To address the paucity of research on CBT-related brain mechanisms in young people, the team studied responses in 69 young people, two-thirds female, diagnosed with primary anxiety disorders (generalized, social, separation, phobia) who received CBT plus computer-guided cognitive therapy for 12 weeks. These children, who on average were about 12-13 years old and were unmedicated, received functional MRI (fMRI) brain scans prior to beginning treatment, and then again following the full course of treatment. The scans were made while the participants were asked to perform a simple task while emotionally neutral or angry faces were displayed on a computer screen. The results in these children were compared with scans made under the same conditions for a group of 62 demographically matched healthy children. Most of the participants in the anxiety group and many in the comparison group came from families with annual incomes of $90,000 or more.

The team reported several major findings. Among these was that the unmedicated children with anxiety disorders who received CBT differed from heathy children at baseline, when the first fMRI scan was made. Prior to treatment, youths with anxiety disorders showed widespread hyperactivation of neural circuits, consistent with previous research. These treated children differed at baseline in reaction time to stimuli (slower) and in levels of activation (hyperactivated) brain-wide. Second, in children with anxiety, reaction time as well as hyperactivation specifically in the fronto-parietal region reverted to normal levels with CBT treatment. Third, a number of regions in the brain’s cortex and in subcortical regions “remained hyperactive in patients after CBT treatment.” Subcortical regions include the brain’s limbic circuitry which handles lower-order emotional processing of inputs from sensory systems and includes the amygdala.

Perhaps the most important aspect of the study was the finding that in young patients, some patterns of hyperactivation, including several frontal regions of the brain as well as the right amygdala, did not change with treatment. The team cannot be certain why this is the case, but theorized that while cognitive aspects of CBT “may first reduce subjective feelings of fear or anxiety, defensive systems may show more persistent dysfunction.” They speculate that CBT may more effectively target cortical circuits, while subcortical (including limbic) dysfunction “may lag in responsivity and/or might require more direct interventions” to alter exaggerated defensive reactions.
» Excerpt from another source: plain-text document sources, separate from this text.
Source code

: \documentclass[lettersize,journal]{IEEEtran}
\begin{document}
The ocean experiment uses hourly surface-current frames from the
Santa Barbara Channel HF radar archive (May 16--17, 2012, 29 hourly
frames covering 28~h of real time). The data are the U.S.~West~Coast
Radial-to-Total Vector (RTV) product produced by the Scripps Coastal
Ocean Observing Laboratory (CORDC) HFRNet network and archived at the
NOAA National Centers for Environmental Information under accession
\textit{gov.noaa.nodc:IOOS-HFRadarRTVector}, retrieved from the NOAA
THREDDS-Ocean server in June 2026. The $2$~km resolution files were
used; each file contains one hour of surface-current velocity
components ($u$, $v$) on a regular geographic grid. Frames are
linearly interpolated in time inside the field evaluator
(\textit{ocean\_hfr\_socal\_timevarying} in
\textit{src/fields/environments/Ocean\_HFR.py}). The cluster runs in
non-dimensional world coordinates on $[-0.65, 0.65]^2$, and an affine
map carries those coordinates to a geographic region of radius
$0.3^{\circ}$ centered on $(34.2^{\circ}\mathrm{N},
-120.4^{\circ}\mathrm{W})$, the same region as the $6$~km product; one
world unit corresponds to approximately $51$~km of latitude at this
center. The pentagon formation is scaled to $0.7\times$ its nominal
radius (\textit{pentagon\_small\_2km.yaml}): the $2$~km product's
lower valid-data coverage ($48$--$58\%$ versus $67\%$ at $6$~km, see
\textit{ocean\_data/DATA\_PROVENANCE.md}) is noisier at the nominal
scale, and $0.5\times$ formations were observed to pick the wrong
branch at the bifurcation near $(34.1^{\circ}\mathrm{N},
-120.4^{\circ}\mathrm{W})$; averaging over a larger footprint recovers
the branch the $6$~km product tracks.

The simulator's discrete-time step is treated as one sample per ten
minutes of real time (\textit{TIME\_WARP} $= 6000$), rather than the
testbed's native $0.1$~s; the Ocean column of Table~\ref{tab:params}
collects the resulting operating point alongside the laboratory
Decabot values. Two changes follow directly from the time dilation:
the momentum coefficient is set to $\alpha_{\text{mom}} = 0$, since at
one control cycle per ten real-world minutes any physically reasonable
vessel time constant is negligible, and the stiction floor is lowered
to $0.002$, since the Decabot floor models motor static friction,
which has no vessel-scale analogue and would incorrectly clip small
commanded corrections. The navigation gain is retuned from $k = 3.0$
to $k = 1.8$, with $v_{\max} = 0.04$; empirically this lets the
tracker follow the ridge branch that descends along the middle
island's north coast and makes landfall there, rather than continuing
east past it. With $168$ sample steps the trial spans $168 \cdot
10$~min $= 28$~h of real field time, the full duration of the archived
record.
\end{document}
The team suggested that longer-term follow-up of youths who complete CBT treatment “may reveal normalization of amygdala function,” adding to the benefit the therapy may have on cortical circuitry. It is possible, they say, that youths who continue to demonstrate aberrant cortical and subcortical functioning may be especially prone to relapse as time passes. Overall, it makes sense, they suggest, to follow treated youths over time, and also to assess the effectiveness of complementary adjunctive treatments given alongside CBT, particularly those that have a direct impact on subcortical structures of the brain such as the amygdala.

In addition to Drs. Haller and Kalin, the research team included Rany Abend, Ph.D., a 2019 BBRF Young Investigator; and Katharina Kircanski, Ph.D., a 2013 BBRF Young Investigator.